Well, let me give you an example.  I was teaching class the other night and I had everyone working on hand targeting–this behavior is not entirely new but is far from perfected.  I was watching one of the teams and watched the dog give two good hand targets and he got rewarded but then he made the motion like he was about to touch the hand but never did and he still got rewarded.  He did this a few times, getting very close to the hand but not making contact, and each time he was rewarded.  I pointed out to his handler and what do you know, on the very next attempt, he made an even smaller move to hit the hand.  She gave the mouse (her dog) a cookie by rewarding him for almost doing the hand target and he began to ask for a glass of milk by making less and less of an effort to ‘fake’ the hand target.

So, to prevent the further degradation of the behavior, I instructed her to hold to her criteria.  What is “touch” for her…  does it mean “hit my hand with your nose” or “get close my hand with your nose.”  Once she decided what she wanted “touch” to mean, she had to hold her dog to that criteria.  So she cued the hand target and the dog fake-touched her hand with his nose, I instructed her to wait him out.  Sure enough, 10 seconds after not being rewarded for his fake touch, he relented and touched her hand with his nose.  Her dog was really starting to see what he could get away with… and frankly, I don’t blame him, she was paying him regardless of his performance.

The stricter she is with her criteria at the beginning, the clearer and stronger the behavior will ultimately become.  Once a behavior is really well known and is proofed it’s not the end of the world if you occasionally reward for a behavior that doesn’t entirely meet the criteria.  Just the other day, I was doing some hand targeting in the store–we were moving at a rapid pace and one of the “touches” didn’t quite hit my hand but I had marked it and had to reward.  With a dog who knows the cue very well, it’s not as detrimental to reward a behavior that hasn’t met the criteria, Shayne isn’t going to take that one incident as a cookie and begin to ask for a glass of milk.

One of the cues this is most important for is “stay.”  When I’m teaching a  “stay” behavior, I consider any change in position a break in the stay and not rewardable and a sign to reset.  If you reward your dog for a stay and he has scooted two inches toward you, over time, that two inch scoot that you rewarded could easily become two full steps toward you.  If, however, you keep your criteria strict/clear and only reward for stays where the dog hasn’t moved a tall, you set yourself up for having a solid stay.

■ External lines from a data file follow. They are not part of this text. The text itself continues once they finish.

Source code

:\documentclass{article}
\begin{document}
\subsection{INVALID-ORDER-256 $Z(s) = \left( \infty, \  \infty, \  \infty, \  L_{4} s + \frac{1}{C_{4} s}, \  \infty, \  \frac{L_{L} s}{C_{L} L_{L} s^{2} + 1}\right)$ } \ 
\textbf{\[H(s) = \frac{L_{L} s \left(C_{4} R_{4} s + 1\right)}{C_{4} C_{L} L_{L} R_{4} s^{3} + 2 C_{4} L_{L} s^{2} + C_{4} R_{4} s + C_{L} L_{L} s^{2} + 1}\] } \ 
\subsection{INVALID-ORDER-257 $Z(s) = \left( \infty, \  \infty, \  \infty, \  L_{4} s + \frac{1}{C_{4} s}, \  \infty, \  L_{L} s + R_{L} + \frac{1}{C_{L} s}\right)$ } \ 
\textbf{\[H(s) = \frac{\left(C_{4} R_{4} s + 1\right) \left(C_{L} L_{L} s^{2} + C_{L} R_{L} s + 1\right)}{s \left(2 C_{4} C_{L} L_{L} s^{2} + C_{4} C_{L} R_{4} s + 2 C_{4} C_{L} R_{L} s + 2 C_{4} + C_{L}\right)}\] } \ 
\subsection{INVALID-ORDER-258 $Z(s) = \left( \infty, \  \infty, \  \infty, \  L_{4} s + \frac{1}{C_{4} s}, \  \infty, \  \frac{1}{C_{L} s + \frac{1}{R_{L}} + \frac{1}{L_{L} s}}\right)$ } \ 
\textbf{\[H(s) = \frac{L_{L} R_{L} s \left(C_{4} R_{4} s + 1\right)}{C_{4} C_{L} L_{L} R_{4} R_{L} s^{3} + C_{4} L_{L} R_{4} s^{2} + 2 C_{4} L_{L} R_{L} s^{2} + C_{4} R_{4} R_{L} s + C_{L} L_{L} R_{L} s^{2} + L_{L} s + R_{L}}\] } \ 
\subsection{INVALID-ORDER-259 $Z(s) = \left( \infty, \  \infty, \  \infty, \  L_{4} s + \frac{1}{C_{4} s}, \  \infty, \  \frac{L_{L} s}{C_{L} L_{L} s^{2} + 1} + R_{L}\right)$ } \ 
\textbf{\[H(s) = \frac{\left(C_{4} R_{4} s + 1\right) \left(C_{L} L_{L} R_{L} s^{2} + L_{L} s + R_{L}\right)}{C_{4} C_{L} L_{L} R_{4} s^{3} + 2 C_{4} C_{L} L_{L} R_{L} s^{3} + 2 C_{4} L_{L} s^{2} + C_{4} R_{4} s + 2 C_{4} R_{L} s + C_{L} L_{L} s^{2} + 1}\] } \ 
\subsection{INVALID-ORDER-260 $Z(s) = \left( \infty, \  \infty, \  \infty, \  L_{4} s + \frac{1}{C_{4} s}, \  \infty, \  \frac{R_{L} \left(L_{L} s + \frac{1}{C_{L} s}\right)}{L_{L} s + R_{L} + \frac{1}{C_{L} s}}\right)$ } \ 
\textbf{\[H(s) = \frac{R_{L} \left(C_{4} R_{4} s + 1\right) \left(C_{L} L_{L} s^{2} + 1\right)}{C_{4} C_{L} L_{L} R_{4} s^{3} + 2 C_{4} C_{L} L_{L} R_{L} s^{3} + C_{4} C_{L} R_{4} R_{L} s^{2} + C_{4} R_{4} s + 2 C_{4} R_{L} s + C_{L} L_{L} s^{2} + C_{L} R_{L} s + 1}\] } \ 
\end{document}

If you keep your criteria clear and consistent, you will end up with more reliable behaviors than if you let things slide, especially early on in the training.  You may have to be strict in the beginning and not just reward the “almost” attempts (when they are capable of completing the behavior) but you will be rewarded in the end with a dog who reliably completes the criteria you set and doesn’t necessarily try to push buttons to see how much they can get away with.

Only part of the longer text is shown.